**EXERCISE DESCRIPTION**
Up to and including the line containing "Iter. \# & 1st", please reproduce the lines of the listing below, starting from the top.

***

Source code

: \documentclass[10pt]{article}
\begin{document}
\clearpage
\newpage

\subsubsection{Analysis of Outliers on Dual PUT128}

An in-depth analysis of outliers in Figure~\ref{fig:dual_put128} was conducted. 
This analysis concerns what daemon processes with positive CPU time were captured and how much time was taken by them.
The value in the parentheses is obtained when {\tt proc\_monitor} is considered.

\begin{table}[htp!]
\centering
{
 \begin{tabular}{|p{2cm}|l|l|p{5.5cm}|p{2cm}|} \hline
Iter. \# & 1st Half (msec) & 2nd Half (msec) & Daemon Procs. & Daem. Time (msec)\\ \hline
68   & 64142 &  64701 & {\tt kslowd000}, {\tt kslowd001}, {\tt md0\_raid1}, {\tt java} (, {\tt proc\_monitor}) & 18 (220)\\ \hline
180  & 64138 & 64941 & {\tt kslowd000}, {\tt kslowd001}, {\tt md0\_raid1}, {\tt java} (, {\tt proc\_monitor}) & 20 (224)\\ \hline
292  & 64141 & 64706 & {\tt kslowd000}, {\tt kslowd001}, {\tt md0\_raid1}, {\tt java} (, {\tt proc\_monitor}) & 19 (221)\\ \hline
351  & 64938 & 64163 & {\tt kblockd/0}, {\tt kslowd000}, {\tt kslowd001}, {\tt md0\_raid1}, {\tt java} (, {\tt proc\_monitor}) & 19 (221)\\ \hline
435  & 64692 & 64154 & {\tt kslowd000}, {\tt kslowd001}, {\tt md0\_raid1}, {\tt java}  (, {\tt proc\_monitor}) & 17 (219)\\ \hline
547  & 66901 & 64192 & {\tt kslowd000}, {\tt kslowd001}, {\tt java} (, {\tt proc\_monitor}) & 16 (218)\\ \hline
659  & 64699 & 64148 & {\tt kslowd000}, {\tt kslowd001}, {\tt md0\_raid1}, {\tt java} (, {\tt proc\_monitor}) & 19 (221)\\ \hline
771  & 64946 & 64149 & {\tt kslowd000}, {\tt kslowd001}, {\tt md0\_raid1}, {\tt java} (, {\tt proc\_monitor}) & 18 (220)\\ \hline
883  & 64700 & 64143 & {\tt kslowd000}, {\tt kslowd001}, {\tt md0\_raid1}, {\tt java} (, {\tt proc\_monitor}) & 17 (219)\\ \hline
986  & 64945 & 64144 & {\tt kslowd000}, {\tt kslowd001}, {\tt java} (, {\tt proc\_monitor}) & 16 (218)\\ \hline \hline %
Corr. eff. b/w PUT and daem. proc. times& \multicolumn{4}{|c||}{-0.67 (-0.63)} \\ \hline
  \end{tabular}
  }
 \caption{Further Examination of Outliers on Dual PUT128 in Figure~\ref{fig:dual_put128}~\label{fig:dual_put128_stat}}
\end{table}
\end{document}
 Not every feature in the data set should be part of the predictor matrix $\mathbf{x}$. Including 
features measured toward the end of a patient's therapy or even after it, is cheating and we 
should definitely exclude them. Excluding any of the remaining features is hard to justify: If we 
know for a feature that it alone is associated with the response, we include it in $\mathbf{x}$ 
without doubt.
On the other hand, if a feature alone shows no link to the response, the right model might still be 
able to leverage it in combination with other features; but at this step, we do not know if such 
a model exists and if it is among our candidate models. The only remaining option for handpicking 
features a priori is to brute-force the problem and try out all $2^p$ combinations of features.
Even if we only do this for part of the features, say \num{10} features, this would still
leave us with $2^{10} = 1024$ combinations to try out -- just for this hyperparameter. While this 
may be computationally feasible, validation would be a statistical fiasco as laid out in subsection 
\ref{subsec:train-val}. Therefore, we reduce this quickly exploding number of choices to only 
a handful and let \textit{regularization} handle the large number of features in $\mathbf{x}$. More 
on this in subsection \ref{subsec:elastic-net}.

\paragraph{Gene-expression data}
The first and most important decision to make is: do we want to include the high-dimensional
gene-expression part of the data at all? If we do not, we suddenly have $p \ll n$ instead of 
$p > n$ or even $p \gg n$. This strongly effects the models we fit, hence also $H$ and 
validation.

***

**ANSWER TO THIS EXERCISE**
Source code

: \documentclass[10pt]{article}
\begin{document}
\clearpage
\newpage

\subsubsection{Analysis of Outliers on Dual PUT128}

An in-depth analysis of outliers in Figure~\ref{fig:dual_put128} was conducted. 
This analysis concerns what daemon processes with positive CPU time were captured and how much time was taken by them.
The value in the parentheses is obtained when {\tt proc\_monitor} is considered.

\begin{table}[htp!]
\centering
{
 \begin{tabular}{|p{2cm}|l|l|p{5.5cm}|p{2cm}|} \hline
Iter. \# & 1st Half (msec) & 2nd Half (msec) & Daemon Procs. & Daem. Time (msec)\\ \hline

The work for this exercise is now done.